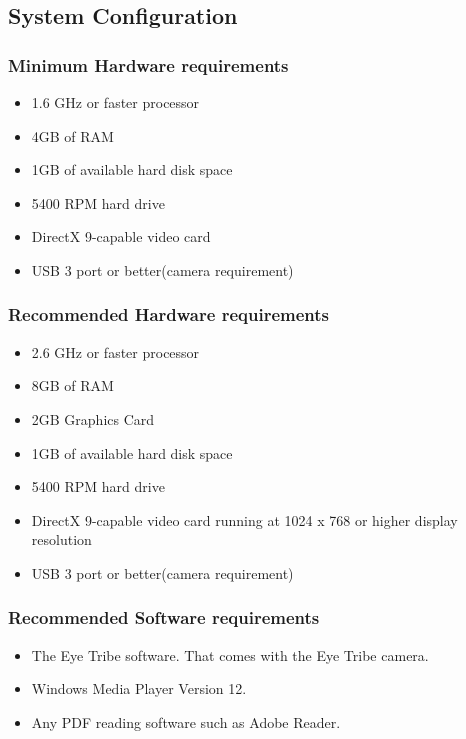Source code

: \subsection{System Configuration}
\subsubsection{Minimum Hardware requirements}
\begin{itemize}
\item 1.6 GHz or faster processor
\item 4GB of RAM
\item 1GB of available hard disk space
\item 5400 RPM hard drive
\item DirectX 9-capable video card
\item USB 3 port or better(camera requirement)
\end{itemize}

\subsubsection{Recommended Hardware requirements}
\begin{itemize}
\item 2.6 GHz or faster processor
\item 8GB of RAM
\item 2GB Graphics Card
\item 1GB of available hard disk space
\item 5400 RPM hard drive
\item DirectX 9-capable video card running at 1024 x 768 or higher display resolution
\item USB 3 port or better(camera requirement)
\end{itemize}

\subsubsection{Recommended Software requirements}
\begin{itemize}
\item The Eye Tribe software. That comes with the Eye Tribe camera.
\item Windows Media Player Version 12.
\item Any PDF reading software such as Adobe Reader.
\end{itemize}

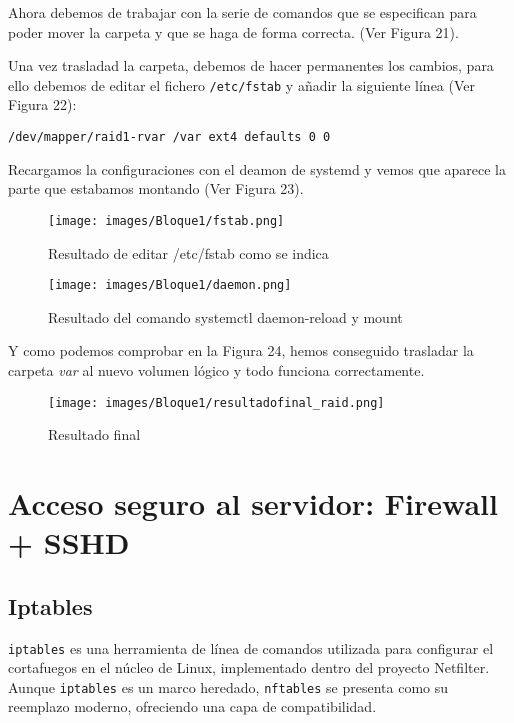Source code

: Ahora debemos de trabajar con la serie de comandos que se especifican para poder mover la carpeta y que se haga de forma correcta. (Ver Figura 21).

Una vez trasladad la carpeta, debemos de hacer permanentes los cambios, para ello debemos de editar el fichero \texttt{/etc/fstab} y añadir la siguiente línea (Ver Figura 22):

\begin{lstlisting}[style=mystyle]
  /dev/mapper/raid1-rvar /var ext4 defaults 0 0
\end{lstlisting}

Recargamos la configuraciones con el deamon de systemd y vemos que aparece la parte que estabamos montando (Ver Figura 23).

\begin{figure}[htbp]
  \centering
  \begin{minipage}[b]{0.45\textwidth}
      \centering
      \texttt{[image: images/Bloque1/fstab.png]}
      \caption{Resultado de editar /etc/fstab como se indica}
  \end{minipage}
  \hfill
  \begin{minipage}[b]{0.45\textwidth}
      \centering
      \texttt{[image: images/Bloque1/daemon.png]}
      \caption{Resultado del comando systemctl daemon-reload y mount}
  \end{minipage}
\end{figure}

Y como podemos comprobar en la Figura 24, hemos conseguido trasladar la carpeta \textit{var} al nuevo volumen lógico y todo funciona correctamente.

\begin{figure}[H]
  \centering
  \texttt{[image: images/Bloque1/resultadofinal\_raid.png]}
  \caption{Resultado final}
\end{figure}

\newpage
\section{Acceso seguro al servidor: Firewall + SSHD}

\subsection{Iptables}

\texttt{iptables} es una herramienta de línea de comandos utilizada para configurar el cortafuegos en el núcleo de Linux, implementado dentro del proyecto Netfilter. Aunque \texttt{iptables} es un marco heredado, \texttt{nftables} se presenta como su reemplazo moderno, ofreciendo una capa de compatibilidad.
· · · · · · ·
All lines that include the word "Recommended" must be copied from the material above.

Solution to the exercise -
\subsubsection{Recommended Hardware requirements}
\subsubsection{Recommended Software requirements}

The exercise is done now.